:: RECORD EXTRACTS ::

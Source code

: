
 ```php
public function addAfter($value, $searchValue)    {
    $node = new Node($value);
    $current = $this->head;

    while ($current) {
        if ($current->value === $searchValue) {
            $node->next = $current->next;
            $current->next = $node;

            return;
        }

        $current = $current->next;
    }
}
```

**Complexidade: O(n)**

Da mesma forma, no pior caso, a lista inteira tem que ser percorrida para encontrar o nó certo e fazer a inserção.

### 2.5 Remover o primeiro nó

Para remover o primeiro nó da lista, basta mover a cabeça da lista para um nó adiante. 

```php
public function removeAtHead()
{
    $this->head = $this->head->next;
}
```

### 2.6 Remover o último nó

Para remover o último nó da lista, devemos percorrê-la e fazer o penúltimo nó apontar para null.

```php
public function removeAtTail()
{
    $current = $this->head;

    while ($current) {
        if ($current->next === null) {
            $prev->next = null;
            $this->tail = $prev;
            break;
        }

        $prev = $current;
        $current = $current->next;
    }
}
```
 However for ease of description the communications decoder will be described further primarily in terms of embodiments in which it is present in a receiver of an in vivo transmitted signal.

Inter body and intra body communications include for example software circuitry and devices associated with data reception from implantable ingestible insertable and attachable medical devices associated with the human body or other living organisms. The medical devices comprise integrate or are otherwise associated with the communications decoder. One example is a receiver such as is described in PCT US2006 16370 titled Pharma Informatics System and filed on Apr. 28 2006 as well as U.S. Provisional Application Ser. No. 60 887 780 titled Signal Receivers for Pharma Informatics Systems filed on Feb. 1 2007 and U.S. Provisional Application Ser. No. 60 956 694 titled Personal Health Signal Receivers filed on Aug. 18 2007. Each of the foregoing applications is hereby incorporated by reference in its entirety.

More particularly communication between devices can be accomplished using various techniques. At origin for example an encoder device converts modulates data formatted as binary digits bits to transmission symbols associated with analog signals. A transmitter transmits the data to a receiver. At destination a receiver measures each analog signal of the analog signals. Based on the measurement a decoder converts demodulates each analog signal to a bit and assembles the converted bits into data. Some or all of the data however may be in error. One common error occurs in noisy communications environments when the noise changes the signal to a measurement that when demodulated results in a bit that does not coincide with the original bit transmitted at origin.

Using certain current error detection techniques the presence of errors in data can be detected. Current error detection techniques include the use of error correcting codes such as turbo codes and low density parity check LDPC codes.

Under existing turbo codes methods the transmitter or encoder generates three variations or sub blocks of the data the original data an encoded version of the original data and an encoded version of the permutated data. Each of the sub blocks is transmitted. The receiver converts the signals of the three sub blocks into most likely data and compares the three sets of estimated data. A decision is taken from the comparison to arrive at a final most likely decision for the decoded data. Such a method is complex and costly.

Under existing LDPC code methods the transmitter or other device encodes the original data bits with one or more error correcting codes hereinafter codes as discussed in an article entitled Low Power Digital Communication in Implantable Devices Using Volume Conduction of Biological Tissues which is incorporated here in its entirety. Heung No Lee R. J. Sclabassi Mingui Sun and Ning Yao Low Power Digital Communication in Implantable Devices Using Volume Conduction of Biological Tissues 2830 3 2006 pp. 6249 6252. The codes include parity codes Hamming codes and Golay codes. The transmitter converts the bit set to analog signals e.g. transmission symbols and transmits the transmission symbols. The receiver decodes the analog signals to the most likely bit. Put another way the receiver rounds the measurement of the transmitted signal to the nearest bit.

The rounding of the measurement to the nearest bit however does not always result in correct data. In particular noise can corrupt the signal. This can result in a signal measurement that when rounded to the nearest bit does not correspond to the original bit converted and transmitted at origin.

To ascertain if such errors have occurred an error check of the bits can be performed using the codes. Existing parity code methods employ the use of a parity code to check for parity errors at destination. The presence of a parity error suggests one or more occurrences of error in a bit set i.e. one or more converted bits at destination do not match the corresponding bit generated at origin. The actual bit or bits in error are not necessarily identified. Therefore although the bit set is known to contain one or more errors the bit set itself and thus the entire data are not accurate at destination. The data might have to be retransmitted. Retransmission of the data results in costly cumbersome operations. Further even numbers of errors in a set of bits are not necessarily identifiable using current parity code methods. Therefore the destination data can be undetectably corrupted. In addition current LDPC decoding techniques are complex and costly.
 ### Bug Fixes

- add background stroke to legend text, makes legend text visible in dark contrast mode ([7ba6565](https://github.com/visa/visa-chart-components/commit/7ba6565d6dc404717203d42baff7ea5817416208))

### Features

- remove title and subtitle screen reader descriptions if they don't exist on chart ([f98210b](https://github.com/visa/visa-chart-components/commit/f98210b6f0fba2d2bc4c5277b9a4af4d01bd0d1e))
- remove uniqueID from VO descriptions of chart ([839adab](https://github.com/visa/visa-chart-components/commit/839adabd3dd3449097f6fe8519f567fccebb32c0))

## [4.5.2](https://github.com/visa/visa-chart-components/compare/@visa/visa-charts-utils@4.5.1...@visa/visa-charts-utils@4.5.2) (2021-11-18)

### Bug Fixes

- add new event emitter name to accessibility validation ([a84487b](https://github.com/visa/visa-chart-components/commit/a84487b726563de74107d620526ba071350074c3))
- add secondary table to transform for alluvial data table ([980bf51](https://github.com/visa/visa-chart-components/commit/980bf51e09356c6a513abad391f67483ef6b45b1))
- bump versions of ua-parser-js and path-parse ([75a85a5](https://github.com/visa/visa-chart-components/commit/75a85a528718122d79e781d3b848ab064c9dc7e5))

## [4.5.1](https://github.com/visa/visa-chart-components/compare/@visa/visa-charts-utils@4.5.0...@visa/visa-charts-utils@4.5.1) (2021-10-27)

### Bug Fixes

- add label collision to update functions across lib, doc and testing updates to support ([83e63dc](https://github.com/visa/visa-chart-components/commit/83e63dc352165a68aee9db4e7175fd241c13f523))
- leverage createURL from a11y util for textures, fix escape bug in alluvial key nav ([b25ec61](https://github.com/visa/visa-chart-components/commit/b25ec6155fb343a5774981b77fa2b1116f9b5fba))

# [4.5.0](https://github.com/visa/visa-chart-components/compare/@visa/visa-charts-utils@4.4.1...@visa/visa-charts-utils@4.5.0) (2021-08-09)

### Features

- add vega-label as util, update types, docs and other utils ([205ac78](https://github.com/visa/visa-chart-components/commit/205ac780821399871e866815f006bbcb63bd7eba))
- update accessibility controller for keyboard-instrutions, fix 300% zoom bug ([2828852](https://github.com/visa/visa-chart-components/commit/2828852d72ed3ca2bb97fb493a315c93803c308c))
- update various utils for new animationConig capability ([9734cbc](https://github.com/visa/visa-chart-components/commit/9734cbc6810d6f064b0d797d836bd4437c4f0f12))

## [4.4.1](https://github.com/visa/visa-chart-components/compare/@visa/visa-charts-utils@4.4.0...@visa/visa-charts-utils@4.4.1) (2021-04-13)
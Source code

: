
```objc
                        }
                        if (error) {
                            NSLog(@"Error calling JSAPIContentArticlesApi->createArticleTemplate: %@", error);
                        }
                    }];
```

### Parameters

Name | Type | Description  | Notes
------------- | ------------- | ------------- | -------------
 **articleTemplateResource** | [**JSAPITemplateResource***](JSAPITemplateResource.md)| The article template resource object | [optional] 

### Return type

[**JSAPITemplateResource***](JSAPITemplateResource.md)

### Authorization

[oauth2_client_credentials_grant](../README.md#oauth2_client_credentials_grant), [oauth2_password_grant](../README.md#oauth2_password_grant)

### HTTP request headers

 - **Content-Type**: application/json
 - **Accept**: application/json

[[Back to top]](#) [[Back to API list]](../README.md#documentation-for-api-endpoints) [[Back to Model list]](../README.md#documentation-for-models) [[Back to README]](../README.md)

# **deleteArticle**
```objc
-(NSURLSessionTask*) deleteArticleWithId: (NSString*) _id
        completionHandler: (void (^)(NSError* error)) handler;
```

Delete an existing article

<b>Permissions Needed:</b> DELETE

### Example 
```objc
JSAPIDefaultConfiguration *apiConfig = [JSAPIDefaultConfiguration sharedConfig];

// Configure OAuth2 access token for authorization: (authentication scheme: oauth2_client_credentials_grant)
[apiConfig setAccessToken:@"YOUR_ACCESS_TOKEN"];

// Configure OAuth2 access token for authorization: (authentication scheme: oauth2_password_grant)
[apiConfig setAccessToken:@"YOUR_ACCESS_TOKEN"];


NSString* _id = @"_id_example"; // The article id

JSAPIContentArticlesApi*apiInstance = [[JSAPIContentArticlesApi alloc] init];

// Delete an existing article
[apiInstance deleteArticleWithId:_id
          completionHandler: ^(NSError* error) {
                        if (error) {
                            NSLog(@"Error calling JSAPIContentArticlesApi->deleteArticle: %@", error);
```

:::

* WHAT NEEDS TO BE DONE:
Give the number of lines in the material above that contain "null", with no other words.

* EXERCISE RESPONSE:
3